■ Input data ■
----
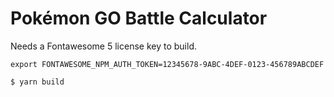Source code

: # Pokémon GO Battle Calculator

Needs a Fontawesome 5 license key to build.

```
export FONTAWESOME_NPM_AUTH_TOKEN=12345678-9ABC-4DEF-0123-456789ABCDEF

$ yarn build
```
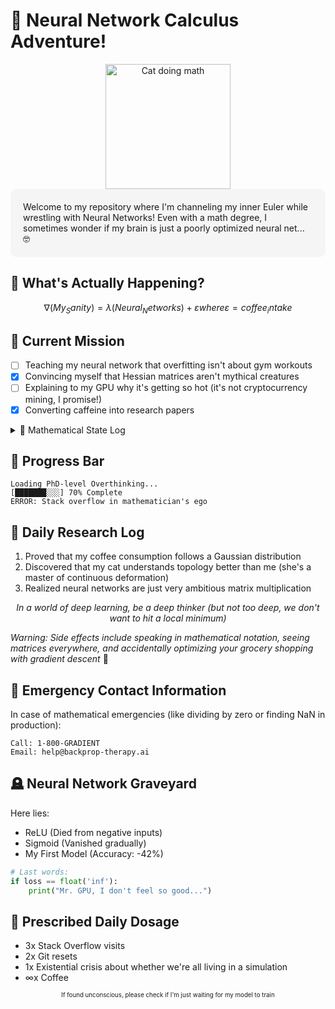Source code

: # 🧠 Neural Network Calculus Adventure! 
<div align="center">
    <img src="https://raw.githubusercontent.com/JoeyBling/JoeyBling/master/pic/pusheencode.gif" width="200" alt="Cat doing math" />
</div>

<div style="background-color: #f5f5f5; padding: 20px; border-radius: 10px;">
Welcome to my repository where I'm channeling my inner Euler while wrestling with Neural Networks! Even with a math degree, I sometimes wonder if my brain is just a poorly optimized neural net... 🤓
</div>

## 🤔 What's Actually Happening?
```math
∇(My_Sanity) = λ(Neural_Networks) + ε
where ε = coffee_intake
```

## 🎯 Current Mission
- [ ] Teaching my neural network that overfitting isn't about gym workouts
- [x] Convincing myself that Hessian matrices aren't mythical creatures
- [ ] Explaining to my GPU why it's getting so hot (it's not cryptocurrency mining, I promise!)
- [x] Converting caffeine into research papers

<details>
<summary>🧮 Mathematical State Log</summary>

- Morning: "Let's derive some elegant proofs!"
- Afternoon: "Is this a tensor or my tangled headphones?"
- Evening: "Maybe the real gradients were the friends we made along the way"
- Night: "Dear diary, today I dreamt in higher dimensions..."

</details>

## 🚀 Progress Bar
```
Loading PhD-level Overthinking...
[███████░░░] 70% Complete
ERROR: Stack overflow in mathematician's ego
```

## 📝 Daily Research Log
1. Proved that my coffee consumption follows a Gaussian distribution
2. Discovered that my cat understands topology better than me (she's a master of continuous deformation)
3. Realized neural networks are just very ambitious matrix multiplication

<div align="center">
<i>In a world of deep learning, be a deep thinker (but not too deep, we don't want to hit a local minimum)</i>
</div>

*Warning: Side effects include speaking in mathematical notation, seeing matrices everywhere, and accidentally optimizing your grocery shopping with gradient descent* 🧮

## 🏥 Emergency Contact Information
In case of mathematical emergencies (like dividing by zero or finding NaN in production):
```
Call: 1-800-GRADIENT
Email: help@backprop-therapy.ai
```

## 🪦 Neural Network Graveyard
Here lies:
- ReLU (Died from negative inputs)
- Sigmoid (Vanished gradually)
- My First Model (Accuracy: -42%)
```python
# Last words:
if loss == float('inf'):
    print("Mr. GPU, I don't feel so good...")
```

## 💊 Prescribed Daily Dosage
- 3x Stack Overflow visits
- 2x Git resets
- 1x Existential crisis about whether we're all living in a simulation
- ∞x Coffee

<div align="center">
    <sub><sup>If found unconscious, please check if I'm just waiting for my model to train</sup></sub>
</div>
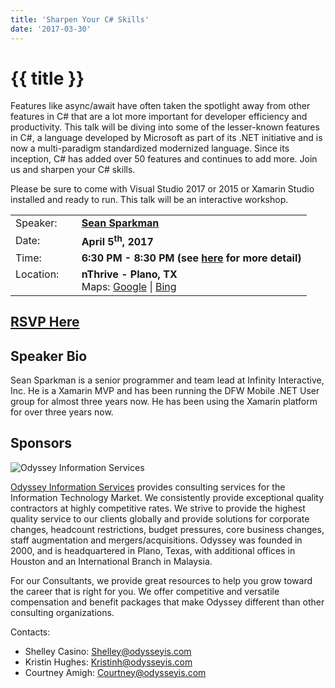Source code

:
 ```yaml
---
title: 'Sharpen Your C# Skills'
date: '2017-03-30'
---
```

# {{ title }}

Features like async/await have often taken the spotlight away from other features in C# that are a lot more important for developer efficiency and productivity. This talk will be diving into some of the lesser-known features in C#, a language developed by Microsoft as part of its .NET initiative and is now a multi-paradigm standardized modernized language. Since its inception, C# has added over 50 features and continues to add more. Join us and sharpen your C# skills.

Please be sure to come with Visual Studio 2017 or 2015 or Xamarin Studio installed and ready to run. This talk will be an interactive workshop.

<table><tbody><tr><td>Speaker:</td><td>&nbsp;</td><td><b><a title="Sean Sparkman" target="_blank" href="https://twitter.com/seansparkman">Sean Sparkman</a></b></td></tr><tr><td>Date:</td><td>&nbsp;</td><td><b>April 5<sup>th</sup>, 2017</b></td></tr><tr><td valign="top">Time:</td><td>&nbsp;</td><td><b>6:30 PM - 8:30 PM (see <a title="Location" href="../../location/index.html">here</a> for more detail)</b></td></tr><tr><td valign="top">Location:</td><td>&nbsp;</td><td><b>nThrive - Plano, TX</b><br>Maps: <a title="Google" target="_blank" href="https://goo.gl/maps/1OyNE">Google</a> | <a title="Bing" target="_blank" href="http://binged.it/1afBEJ9">Bing</a></td></tr></tbody></table>

## [RSVP Here](https://www.eventbrite.com/e/sharpen-your-c-skills-tickets-33321143437)

## Speaker Bio

Sean Sparkman is a senior programmer and team lead at Infinity Interactive, Inc. He is a Xamarin MVP and has been running the DFW Mobile .NET User group for almost three years now. He has been using the Xamarin platform for over three years now.

## Sponsors

![Odyssey Information Services](http://northdallas.net/files/sponsor/OdysseyLogoFullColor.jpg)

[Odyssey Information Services](http://odysseyis.com/) provides consulting services for the Information Technology Market. We consistently provide exceptional quality contractors at highly competitive rates. We strive to provide the highest quality service to our clients globally and provide solutions for corporate changes, headcount restrictions, budget pressures, core business changes, staff augmentation and mergers/acquisitions. Odyssey was founded in 2000, and is headquartered in Plano, Texas, with additional offices in Houston and an International Branch in Malaysia.

For our Consultants, we provide great resources to help you grow toward the career that is right for you. We offer competitive and versatile compensation and benefit packages that make Odyssey different than other consulting organizations.

Contacts:

-   Shelley Casino: [Shelley@odysseyis.com](mailto:Shelley@odysseyis.com)
-   Kristin Hughes: [Kristinh@odysseyis.com](mailto:Kristinh@odysseyis.com)
-   Courtney Amigh: [Courtney@odysseyis.com](mailto:Courtney@odysseyis.com)
    
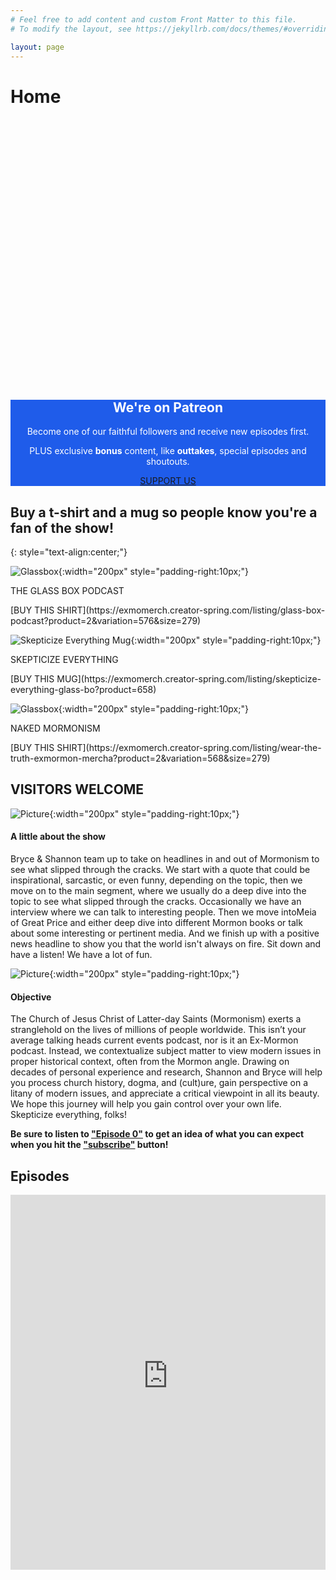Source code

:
 ```yaml
---
# Feel free to add content and custom Front Matter to this file.
# To modify the layout, see https://jekyllrb.com/docs/themes/#overriding-theme-defaults

layout: page
---
```


# Home

<!--
<div class="hero-image" style='background-image: linear-gradient(rgba(0, 0, 0, 0.5), rgba(0, 0, 0, 0.5)), url("GBP website cover.png"); height: 30em; background-position: center; background-repeat: no-repeat; background-size: cover; position: relative;'>
  <div class="hero-text" style='text-align: center; position: absolute; top: 50%; left: 50%; transform: translate(-50%, -50%); color: white; '>
    <h2>A PEEK INSIDE DEEP MORMON DOCTRINE & CULTURE</h2>
    <p>Host - Bryce Blankenagel</p>
    <p>Co-host - Shannon Grover</p>
  </div>
</div>
-->

<div class="hero-image" style='background-image: url("GBP website cover.png"); height: 30em; background-position: center; background-repeat: no-repeat; background-size: cover; position: relative;'></div>

<!-- ![Glassbox](GBP website cover.png){} -->

<div style="background-color:#1F5CEA; color:#ffffff; text-align: center;" markdown=1>

## We're on Patreon

Become one of our faithful followers and receive new episodes first.

PLUS exclusive **bonus** content, like **outtakes**, special episodes and shoutouts.

[SUPPORT US](https://www.patreon.com/GlassBoxPod)

</div>


## Buy a t-shirt and a mug so people know you're a fan of the show!
{: style="text-align:center;"}

<div class="row">
  <div class="column3" markdown="1">

![Glassbox](gbp_shirt1.jpg){:width="200px" style="padding-right:10px;"}
<p>THE GLASS BOX PODCAST</p>
[BUY THIS SHIRT](https://exmomerch.creator-spring.com/listing/glass-box-podcast?product=2&variation=576&size=279)

  </div>
  <div class="column3" markdown="1">

![Skepticize Everything Mug](gbp_mug1.jpg){:width="200px" style="padding-right:10px;"}
<p>SKEPTICIZE EVERYTHING</p>
[BUY THIS MUG](https://exmomerch.creator-spring.com/listing/skepticize-everything-glass-bo?product=658)

  </div>
  <div class="column3" markdown="1">

![Glassbox](gbp_shirt2.jpg){:width="200px" style="padding-right:10px;"}
<p>NAKED MORMONISM</p>
[BUY THIS SHIRT](https://exmomerch.creator-spring.com/listing/wear-the-truth-exmormon-mercha?product=2&variation=568&size=279)

  </div>
</div>


## VISITORS WELCOME

<div class="row">
  <div class="column2" markdown="1">

![Picture](GBPUpdate-full-res.png){:width="200px" style="padding-right:10px;"}

#### A little about the show

Bryce & Shannon team up to take on headlines in and out of Mormonism to see
what slipped through the cracks. We start with a quote that could be
inspirational, sarcastic, or even funny, depending on the topic, then we move
on to the main segment, where we usually do a deep dive into the topic to see
what slipped through the cracks. Occasionally we have an interview where we can
talk to interesting people. Then we move intoMeia of Great Price and either
deep dive into different Mormon books or talk about some interesting or
pertinent media. And we finish up with a positive news headline to show you
that the world isn't always on fire. Sit down and have a listen! We have a lot
of fun.

  </div>
  <div class="column2" markdown="1">

![Picture](Objective.jpg){:width="200px" style="padding-right:10px;"}

#### Objective

The Church of Jesus Christ of Latter-day Saints (Mormonism) exerts a
stranglehold on the lives of millions of people worldwide. This isn’t your
average talking heads current events podcast, nor is it an Ex-Mormon podcast.
Instead, we contextualize subject matter to view modern issues in proper
historical context, often from the Mormon angle. Drawing on decades of personal
experience and research, Shannon and Bryce will help you process church
history, dogma, and (cult)ure, gain perspective on a litany of modern issues,
and appreciate a critical viewpoint in all its beauty. We hope this journey
will help you gain control over your own life. Skepticize everything, folks!

  </div>
</div>

**Be sure to listen to ["Episode
0"](https://glassboxpodcast.libsyn.com/ep-0-unboxing-the-glass-box-podcast-listen-first)
to get an idea of what you can expect when you hit the ["subscribe"](http://glassboxpodcast.libsyn.com/rss) button!**

## Episodes

<iframe iframebody="0" width="100%" height="600px" style="border:0px;" src="https://glassboxpodcast.libsyn.com/page/1/size/4" title="episodes">

## Subscribe

TODO: do we want to keep the email list signup form?
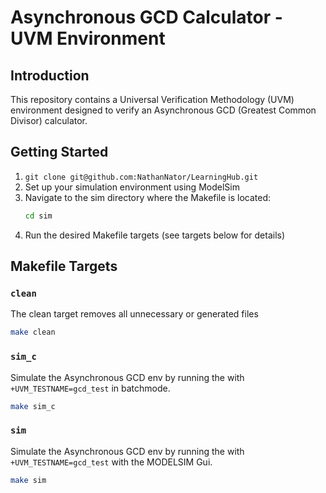 # Asynchronous GCD Calculator - UVM Environment

## Introduction

This repository contains a Universal Verification Methodology (UVM) environment designed to verify an Asynchronous GCD (Greatest Common Divisor) calculator.

## Getting Started 
1. `git clone git@github.com:NathanNator/LearningHub.git`
2. Set up your simulation environment using ModelSim
3. Navigate to the sim directory where the Makefile is located:
   ```bash
   cd sim
   ```
4. Run the desired Makefile targets (see targets below for details)

## Makefile Targets

### `clean` 

The clean target removes all unnecessary or generated files 

```bash
make clean
```

### `sim_c`

Simulate the Asynchronous GCD env by running the with `+UVM_TESTNAME=gcd_test` in batchmode. 

```bash
make sim_c
```

### `sim`

Simulate the Asynchronous GCD env by running the with `+UVM_TESTNAME=gcd_test` with the MODELSIM Gui.

```bash
make sim
```


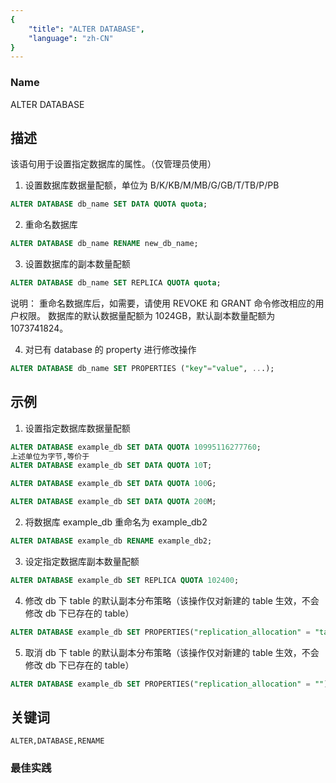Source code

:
 ```yaml
---
{
    "title": "ALTER DATABASE",
    "language": "zh-CN"
}
---
```


<!--
Licensed to the Apache Software Foundation (ASF) under one
or more contributor license agreements.  See the NOTICE file
distributed with this work for additional information
regarding copyright ownership.  The ASF licenses this file
to you under the Apache License, Version 2.0 (the
"License"); you may not use this file except in compliance
with the License.  You may obtain a copy of the License at

  http://www.apache.org/licenses/LICENSE-2.0

Unless required by applicable law or agreed to in writing,
software distributed under the License is distributed on an
"AS IS" BASIS, WITHOUT WARRANTIES OR CONDITIONS OF ANY
KIND, either express or implied.  See the License for the
specific language governing permissions and limitations
under the License.
-->



### Name

ALTER DATABASE

## 描述

该语句用于设置指定数据库的属性。（仅管理员使用）

1) 设置数据库数据量配额，单位为 B/K/KB/M/MB/G/GB/T/TB/P/PB

```sql
ALTER DATABASE db_name SET DATA QUOTA quota;
```

2) 重命名数据库

```sql
ALTER DATABASE db_name RENAME new_db_name;
```

3) 设置数据库的副本数量配额

```sql
ALTER DATABASE db_name SET REPLICA QUOTA quota; 
```

说明：
    重命名数据库后，如需要，请使用 REVOKE 和 GRANT 命令修改相应的用户权限。
    数据库的默认数据量配额为 1024GB，默认副本数量配额为 1073741824。

4) 对已有 database 的 property 进行修改操作

```sql
ALTER DATABASE db_name SET PROPERTIES ("key"="value", ...); 
```

## 示例

1. 设置指定数据库数据量配额

```sql
ALTER DATABASE example_db SET DATA QUOTA 10995116277760;
上述单位为字节,等价于
ALTER DATABASE example_db SET DATA QUOTA 10T;

ALTER DATABASE example_db SET DATA QUOTA 100G;

ALTER DATABASE example_db SET DATA QUOTA 200M;
```

2. 将数据库 example_db 重命名为 example_db2

```sql
ALTER DATABASE example_db RENAME example_db2;
```

3. 设定指定数据库副本数量配额

```sql
ALTER DATABASE example_db SET REPLICA QUOTA 102400;
```

4. 修改 db 下 table 的默认副本分布策略（该操作仅对新建的 table 生效，不会修改 db 下已存在的 table）

```sql
ALTER DATABASE example_db SET PROPERTIES("replication_allocation" = "tag.location.default:2");
```

5. 取消 db 下 table 的默认副本分布策略（该操作仅对新建的 table 生效，不会修改 db 下已存在的 table）

```sql
ALTER DATABASE example_db SET PROPERTIES("replication_allocation" = "");
```

## 关键词

```text
ALTER,DATABASE,RENAME
```

### 最佳实践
----
■ Exercise description ■
Only the lines from the beginning of the records up to and including the line with "diary, today I" should appear, exactly as they are, and no pictures.

■ Task solution ■
Source code

: # Pokémon GO Battle Calculator

Needs a Fontawesome 5 license key to build.

```
export FONTAWESOME_NPM_AUTH_TOKEN=12345678-9ABC-4DEF-0123-456789ABCDEF

$ yarn build
```
Source code

: # 🧠 Neural Network Calculus Adventure! 
<div align="center">
    <img src="https://raw.githubusercontent.com/JoeyBling/JoeyBling/master/pic/pusheencode.gif" width="200" alt="Cat doing math" />
</div>

<div style="background-color: #f5f5f5; padding: 20px; border-radius: 10px;">
Welcome to my repository where I'm channeling my inner Euler while wrestling with Neural Networks! Even with a math degree, I sometimes wonder if my brain is just a poorly optimized neural net... 🤓
</div>

## 🤔 What's Actually Happening?
```math
∇(My_Sanity) = λ(Neural_Networks) + ε
where ε = coffee_intake
```

## 🎯 Current Mission
- [ ] Teaching my neural network that overfitting isn't about gym workouts
- [x] Convincing myself that Hessian matrices aren't mythical creatures
- [ ] Explaining to my GPU why it's getting so hot (it's not cryptocurrency mining, I promise!)
- [x] Converting caffeine into research papers

<details>
<summary>🧮 Mathematical State Log</summary>

- Morning: "Let's derive some elegant proofs!"
- Afternoon: "Is this a tensor or my tangled headphones?"
- Evening: "Maybe the real gradients were the friends we made along the way"
- Night: "Dear diary, today I dreamt in higher dimensions..."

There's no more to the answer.